# Home Credit Modeling

In [1]:
import numpy as np
import pandas as pd
import seaborn as sns
import matplotlib.pyplot as plt
from scipy.stats import iqr, randint, uniform
import lightgbm as lgb
import xgboost as xgb
from sklearn.naive_bayes import GaussianNB
from sklearn.ensemble import RandomForestClassifier, ExtraTreesClassifier, GradientBoostingClassifier, BaggingClassifier, AdaBoostClassifier
from sklearn.linear_model import LogisticRegressionCV, LogisticRegression, SGDClassifier
from sklearn.preprocessing import Imputer, StandardScaler, QuantileTransformer
from sklearn.model_selection import train_test_split, cross_val_score, StratifiedKFold
from sklearn.discriminant_analysis import LinearDiscriminantAnalysis
from sklearn.metrics import roc_auc_score
from sklearn.feature_selection import SelectKBest, f_classif
import pickle
from skopt import gp_minimize
from skopt.plots import plot_convergence
import gc
from IPython.display import display
import warnings

warnings.simplefilter("ignore")

pd.options.display.max_columns = None

%load_ext autotime

gc.enable()
np.random.seed(235)

path = "/Users/dsaxton/home_credit_default/"
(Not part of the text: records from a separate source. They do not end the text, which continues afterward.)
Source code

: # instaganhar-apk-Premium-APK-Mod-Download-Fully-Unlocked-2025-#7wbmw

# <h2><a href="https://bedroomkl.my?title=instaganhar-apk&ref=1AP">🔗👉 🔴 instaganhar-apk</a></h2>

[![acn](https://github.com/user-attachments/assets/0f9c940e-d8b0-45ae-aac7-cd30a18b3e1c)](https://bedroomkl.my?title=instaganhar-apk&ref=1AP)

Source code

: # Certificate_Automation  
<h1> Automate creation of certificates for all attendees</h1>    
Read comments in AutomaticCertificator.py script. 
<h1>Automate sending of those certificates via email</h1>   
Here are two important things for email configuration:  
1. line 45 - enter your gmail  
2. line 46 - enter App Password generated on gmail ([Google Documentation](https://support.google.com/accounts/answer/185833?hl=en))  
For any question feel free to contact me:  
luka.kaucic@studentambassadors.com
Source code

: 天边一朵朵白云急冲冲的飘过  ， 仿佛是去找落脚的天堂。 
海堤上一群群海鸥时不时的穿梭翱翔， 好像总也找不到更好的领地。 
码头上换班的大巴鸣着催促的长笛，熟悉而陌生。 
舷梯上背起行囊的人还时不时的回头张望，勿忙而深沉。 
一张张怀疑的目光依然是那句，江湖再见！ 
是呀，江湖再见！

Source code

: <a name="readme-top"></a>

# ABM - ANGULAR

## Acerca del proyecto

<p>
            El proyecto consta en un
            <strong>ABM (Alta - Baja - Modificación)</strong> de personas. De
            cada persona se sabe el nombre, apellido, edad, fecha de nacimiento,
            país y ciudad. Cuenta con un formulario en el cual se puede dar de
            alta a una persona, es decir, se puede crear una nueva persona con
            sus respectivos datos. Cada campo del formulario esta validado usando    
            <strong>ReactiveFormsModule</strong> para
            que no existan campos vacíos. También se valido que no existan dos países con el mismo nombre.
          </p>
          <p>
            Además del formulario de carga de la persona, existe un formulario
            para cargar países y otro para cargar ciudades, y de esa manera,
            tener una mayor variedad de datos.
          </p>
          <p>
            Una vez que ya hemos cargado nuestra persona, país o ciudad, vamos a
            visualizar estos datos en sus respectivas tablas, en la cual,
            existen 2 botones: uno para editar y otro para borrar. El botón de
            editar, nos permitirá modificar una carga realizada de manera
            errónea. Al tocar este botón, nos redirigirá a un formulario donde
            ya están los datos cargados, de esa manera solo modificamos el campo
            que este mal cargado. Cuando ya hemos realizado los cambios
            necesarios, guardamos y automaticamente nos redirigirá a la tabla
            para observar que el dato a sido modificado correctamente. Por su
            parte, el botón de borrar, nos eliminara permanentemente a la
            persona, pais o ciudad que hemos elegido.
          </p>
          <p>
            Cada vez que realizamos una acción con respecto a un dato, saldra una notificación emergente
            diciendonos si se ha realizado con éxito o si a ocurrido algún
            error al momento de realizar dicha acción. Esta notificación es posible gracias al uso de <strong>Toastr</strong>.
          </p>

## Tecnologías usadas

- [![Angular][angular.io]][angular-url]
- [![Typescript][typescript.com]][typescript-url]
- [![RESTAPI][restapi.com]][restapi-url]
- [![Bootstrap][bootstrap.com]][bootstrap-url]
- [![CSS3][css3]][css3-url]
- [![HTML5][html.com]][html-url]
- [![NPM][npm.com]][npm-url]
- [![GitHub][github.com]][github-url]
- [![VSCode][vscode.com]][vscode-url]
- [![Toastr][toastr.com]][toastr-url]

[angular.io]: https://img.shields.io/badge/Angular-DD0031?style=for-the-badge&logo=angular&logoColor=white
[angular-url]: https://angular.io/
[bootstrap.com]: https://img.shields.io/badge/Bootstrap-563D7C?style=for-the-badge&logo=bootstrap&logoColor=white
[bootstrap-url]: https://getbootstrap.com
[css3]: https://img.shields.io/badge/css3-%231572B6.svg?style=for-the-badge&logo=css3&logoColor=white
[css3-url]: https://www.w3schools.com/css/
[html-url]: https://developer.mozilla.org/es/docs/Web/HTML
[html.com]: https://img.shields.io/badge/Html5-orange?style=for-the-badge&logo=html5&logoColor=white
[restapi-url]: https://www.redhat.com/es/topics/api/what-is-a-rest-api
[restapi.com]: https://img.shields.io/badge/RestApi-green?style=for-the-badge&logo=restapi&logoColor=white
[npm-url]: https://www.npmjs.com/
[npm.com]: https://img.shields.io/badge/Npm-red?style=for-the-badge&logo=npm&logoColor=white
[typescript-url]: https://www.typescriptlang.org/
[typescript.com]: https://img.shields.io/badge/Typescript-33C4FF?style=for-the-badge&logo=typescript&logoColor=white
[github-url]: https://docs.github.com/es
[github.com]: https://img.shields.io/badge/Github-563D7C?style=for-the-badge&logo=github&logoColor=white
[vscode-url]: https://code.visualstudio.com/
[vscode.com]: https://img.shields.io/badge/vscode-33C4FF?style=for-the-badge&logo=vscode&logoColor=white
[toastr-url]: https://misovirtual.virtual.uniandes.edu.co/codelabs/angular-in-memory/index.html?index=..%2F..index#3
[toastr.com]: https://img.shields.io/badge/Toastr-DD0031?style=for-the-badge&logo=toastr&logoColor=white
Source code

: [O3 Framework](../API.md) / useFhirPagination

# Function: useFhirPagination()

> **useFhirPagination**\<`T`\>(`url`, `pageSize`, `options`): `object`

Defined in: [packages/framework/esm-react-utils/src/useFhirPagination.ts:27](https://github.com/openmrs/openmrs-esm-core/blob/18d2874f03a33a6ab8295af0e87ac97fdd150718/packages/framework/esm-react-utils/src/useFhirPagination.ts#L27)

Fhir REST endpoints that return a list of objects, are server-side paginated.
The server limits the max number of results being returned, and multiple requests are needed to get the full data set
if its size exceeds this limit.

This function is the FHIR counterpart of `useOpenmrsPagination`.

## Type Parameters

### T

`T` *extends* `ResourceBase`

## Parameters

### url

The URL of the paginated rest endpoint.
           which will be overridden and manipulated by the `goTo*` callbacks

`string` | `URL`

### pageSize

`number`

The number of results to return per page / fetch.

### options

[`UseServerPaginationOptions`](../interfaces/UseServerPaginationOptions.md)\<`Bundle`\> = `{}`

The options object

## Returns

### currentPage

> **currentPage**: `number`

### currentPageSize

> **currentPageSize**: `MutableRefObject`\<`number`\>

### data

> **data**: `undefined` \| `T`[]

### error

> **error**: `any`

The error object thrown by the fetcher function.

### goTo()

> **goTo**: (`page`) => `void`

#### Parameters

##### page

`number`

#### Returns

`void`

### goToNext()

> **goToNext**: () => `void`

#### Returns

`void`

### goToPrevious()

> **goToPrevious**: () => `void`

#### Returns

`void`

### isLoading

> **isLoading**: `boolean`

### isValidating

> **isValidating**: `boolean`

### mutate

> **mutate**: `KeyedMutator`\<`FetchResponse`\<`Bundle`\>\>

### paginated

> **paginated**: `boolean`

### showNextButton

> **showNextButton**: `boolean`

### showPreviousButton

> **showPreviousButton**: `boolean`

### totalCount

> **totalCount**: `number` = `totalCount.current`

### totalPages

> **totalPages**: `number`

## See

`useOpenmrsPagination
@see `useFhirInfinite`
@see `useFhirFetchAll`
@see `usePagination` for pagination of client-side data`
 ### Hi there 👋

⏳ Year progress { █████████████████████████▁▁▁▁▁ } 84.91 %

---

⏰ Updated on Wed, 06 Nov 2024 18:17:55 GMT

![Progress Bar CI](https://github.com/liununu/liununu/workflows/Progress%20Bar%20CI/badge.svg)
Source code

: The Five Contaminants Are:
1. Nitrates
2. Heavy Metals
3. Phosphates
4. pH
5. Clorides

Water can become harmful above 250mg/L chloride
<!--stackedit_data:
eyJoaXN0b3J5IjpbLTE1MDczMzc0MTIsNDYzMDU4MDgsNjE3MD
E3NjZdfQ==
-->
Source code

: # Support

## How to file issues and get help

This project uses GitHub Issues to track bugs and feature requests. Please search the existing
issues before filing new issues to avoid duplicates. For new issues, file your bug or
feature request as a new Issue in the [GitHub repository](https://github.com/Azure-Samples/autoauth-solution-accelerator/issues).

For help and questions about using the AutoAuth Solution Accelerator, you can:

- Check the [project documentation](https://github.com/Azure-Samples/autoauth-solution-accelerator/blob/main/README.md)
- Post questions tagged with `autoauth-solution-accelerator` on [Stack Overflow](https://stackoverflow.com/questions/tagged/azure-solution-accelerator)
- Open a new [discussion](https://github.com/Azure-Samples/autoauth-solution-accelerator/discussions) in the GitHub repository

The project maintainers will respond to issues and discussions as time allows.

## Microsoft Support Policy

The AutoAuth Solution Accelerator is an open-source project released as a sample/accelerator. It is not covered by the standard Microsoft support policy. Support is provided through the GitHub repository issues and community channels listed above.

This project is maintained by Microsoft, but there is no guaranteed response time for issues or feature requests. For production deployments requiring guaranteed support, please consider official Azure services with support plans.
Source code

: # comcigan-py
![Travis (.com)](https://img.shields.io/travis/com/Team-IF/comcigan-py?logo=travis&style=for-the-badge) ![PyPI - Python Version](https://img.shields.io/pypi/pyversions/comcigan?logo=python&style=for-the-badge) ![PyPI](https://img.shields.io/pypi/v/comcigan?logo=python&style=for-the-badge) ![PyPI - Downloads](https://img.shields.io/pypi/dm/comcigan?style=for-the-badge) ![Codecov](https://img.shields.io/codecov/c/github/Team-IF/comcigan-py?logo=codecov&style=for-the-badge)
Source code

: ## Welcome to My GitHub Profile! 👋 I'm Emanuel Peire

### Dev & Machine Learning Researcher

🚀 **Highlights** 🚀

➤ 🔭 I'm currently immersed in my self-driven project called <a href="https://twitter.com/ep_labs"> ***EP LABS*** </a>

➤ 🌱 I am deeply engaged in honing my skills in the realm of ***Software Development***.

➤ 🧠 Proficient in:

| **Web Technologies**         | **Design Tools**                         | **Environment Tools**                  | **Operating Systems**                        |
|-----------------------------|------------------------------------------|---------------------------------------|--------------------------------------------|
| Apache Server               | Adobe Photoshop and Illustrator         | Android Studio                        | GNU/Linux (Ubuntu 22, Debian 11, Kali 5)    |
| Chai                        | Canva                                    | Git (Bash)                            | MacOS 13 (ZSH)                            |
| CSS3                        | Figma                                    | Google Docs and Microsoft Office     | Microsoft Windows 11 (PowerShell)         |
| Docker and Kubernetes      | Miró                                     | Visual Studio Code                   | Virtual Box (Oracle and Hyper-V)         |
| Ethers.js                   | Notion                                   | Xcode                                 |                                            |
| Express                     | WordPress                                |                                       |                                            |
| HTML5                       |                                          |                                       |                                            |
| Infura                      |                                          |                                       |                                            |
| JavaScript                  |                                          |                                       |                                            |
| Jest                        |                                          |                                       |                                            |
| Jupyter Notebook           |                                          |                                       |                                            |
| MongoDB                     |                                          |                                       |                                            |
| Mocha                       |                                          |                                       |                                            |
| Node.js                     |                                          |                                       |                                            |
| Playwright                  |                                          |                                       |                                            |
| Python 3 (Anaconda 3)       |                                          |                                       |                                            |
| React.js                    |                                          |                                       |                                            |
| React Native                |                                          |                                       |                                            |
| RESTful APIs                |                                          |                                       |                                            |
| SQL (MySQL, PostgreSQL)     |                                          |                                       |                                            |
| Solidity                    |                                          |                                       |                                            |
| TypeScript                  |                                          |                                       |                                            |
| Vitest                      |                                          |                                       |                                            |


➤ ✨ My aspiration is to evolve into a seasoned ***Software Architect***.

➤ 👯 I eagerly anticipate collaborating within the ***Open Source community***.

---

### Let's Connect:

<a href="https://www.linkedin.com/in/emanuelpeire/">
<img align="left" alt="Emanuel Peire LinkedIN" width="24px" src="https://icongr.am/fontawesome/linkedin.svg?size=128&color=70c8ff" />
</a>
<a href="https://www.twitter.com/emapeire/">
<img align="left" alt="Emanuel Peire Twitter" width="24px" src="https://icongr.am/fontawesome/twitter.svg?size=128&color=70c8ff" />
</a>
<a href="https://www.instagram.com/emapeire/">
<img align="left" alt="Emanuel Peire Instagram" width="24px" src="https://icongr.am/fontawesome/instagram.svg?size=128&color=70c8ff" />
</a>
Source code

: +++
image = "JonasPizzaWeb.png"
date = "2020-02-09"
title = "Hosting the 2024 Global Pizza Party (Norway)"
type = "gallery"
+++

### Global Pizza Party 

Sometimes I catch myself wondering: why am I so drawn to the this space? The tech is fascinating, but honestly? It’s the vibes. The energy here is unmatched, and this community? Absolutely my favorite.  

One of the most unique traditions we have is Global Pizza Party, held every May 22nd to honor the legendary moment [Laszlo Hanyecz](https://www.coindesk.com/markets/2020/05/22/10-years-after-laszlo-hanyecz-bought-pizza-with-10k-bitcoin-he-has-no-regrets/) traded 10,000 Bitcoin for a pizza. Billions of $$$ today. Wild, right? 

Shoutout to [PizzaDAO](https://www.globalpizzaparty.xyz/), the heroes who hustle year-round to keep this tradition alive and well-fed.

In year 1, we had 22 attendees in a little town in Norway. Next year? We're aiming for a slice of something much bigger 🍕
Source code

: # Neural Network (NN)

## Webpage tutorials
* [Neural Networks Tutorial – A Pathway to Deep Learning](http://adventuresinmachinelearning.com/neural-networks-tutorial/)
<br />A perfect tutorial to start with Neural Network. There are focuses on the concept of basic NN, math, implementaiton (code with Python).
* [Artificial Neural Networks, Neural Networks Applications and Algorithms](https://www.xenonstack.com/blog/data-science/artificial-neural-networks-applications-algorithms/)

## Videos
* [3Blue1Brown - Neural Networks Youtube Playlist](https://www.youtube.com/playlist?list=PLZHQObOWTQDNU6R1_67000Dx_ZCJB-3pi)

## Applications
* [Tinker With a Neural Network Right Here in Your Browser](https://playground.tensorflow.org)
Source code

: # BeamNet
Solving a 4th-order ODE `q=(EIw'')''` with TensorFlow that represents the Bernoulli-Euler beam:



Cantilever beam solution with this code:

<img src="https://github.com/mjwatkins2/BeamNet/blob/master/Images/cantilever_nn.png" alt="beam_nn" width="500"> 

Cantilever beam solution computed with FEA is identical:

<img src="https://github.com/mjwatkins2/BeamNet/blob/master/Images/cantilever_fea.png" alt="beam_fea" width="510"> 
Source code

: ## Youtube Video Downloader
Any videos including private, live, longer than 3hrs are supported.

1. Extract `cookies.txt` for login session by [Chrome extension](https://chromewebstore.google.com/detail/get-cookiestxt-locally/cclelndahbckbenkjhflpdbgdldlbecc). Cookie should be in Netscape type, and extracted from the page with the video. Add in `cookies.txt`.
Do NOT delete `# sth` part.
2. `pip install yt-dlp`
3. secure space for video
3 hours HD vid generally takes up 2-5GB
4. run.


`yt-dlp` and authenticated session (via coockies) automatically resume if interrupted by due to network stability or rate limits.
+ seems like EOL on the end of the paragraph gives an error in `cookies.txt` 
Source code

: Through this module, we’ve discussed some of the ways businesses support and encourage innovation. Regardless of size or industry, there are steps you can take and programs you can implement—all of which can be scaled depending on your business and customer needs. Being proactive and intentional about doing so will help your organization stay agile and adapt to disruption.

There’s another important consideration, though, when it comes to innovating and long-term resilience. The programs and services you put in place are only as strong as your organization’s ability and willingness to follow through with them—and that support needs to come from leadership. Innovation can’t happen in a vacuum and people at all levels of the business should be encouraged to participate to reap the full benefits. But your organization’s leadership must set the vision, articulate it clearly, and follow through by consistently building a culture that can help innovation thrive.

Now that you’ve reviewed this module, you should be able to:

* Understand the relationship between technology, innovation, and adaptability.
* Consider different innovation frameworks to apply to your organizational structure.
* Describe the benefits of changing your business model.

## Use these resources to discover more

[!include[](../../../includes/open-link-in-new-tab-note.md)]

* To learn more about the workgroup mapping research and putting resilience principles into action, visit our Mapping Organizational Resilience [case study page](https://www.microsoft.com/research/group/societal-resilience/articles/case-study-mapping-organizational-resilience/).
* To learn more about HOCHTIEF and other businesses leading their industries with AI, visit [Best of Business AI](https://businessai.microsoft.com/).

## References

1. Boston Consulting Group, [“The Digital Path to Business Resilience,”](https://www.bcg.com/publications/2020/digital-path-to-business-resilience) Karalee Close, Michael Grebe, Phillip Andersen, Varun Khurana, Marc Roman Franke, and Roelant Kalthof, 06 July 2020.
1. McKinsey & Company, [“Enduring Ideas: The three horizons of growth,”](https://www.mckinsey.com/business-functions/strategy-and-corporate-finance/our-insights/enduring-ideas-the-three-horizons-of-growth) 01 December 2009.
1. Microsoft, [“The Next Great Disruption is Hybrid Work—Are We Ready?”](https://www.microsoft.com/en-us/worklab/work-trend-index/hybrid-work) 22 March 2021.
impute = Imputer(strategy="median")
quant = QuantileTransformer(output_distribution="normal")
stand = StandardScaler()

def get_imp(clf, cols):
    frame = (pd.DataFrame({"Variable": cols, 
                        "Importance": clf.feature_importances_}).
             sort_values(by="Importance", ascending=False).
             reset_index(drop=True))
    
    return frame

#### Load the data

In [2]:
df = pd.read_csv(path + "train.csv")
sk_id_curr = df.pop("SK_ID_CURR")
y = df.pop("TARGET")

time: 48.1 s


# LightGBM

#### Select features

In [3]:
clf = lgb.LGBMClassifier(n_estimators=1000, num_leaves=23, subsample=0.5)
clf.fit(df, y)

lgb_cols = df.columns[clf.feature_importances_ > 0]
len(lgb_cols)

519

time: 4min 4s


In [4]:
var_imp = get_imp(clf, df.columns)
var_imp.head()

Unnamed: 0,Variable,Importance
0,EXT_SOURCE_3,325
1,EXT_SOURCE_2,320
2,EXT_SOURCE_1_DIV_DAYS_BIRTH,217
3,AMT_CREDIT_DIV_AMT_ANNUITY,210
4,AVG_AGG_SYNTHETIC_TARGET,194


time: 40 ms


#### CV performance

In [None]:
params = {"n_estimators": 5000, 
          "num_leaves": 500, 
          "min_data_in_leaf": 1000,
          "learning_rate": 0.01, 
          "bagging_fraction": 0.5, 
          "bagging_freq": 1, 
          "feature_fraction": 0.5, 
          "lambda_l2": 1}

to_drop = [c for c in df if "PROJ" in c]

lgb_data = lgb.Dataset(data=df[lgb_cols].drop(to_drop, axis=1), 
                       label=y)

cv_result = lgb.cv(params=params, 
                   train_set=lgb_data, 
                   nfold=5, 
                   metrics="auc", 
                   early_stopping_rounds=200, 
                   stratified=True, 
                   shuffle=True, 
                   verbose_eval=100, 
                   show_stdv=True, 
                   seed=2357)

cv_result = pd.DataFrame(cv_result)

[100]	cv_agg's auc: 0.769725 + 0.00193869
[200]	cv_agg's auc: 0.776739 + 0.00170675
[300]	cv_agg's auc: 0.781761 + 0.00171266
[400]	cv_agg's auc: 0.784902 + 0.00175227


In [None]:
cv_result.tail()

#### Fit full models

In [6]:
lgb1 = lgb.LGBMClassifier(n_estimators=2500, 
                               num_leaves=500, 
                               min_data_in_leaf=1000,
                               learning_rate=0.005, 
                               bagging_fraction=0.5, 
                               bagging_freq=1, 
                               feature_fraction=0.5, 
                               lambda_l2=1, 
                               random_state=2357) 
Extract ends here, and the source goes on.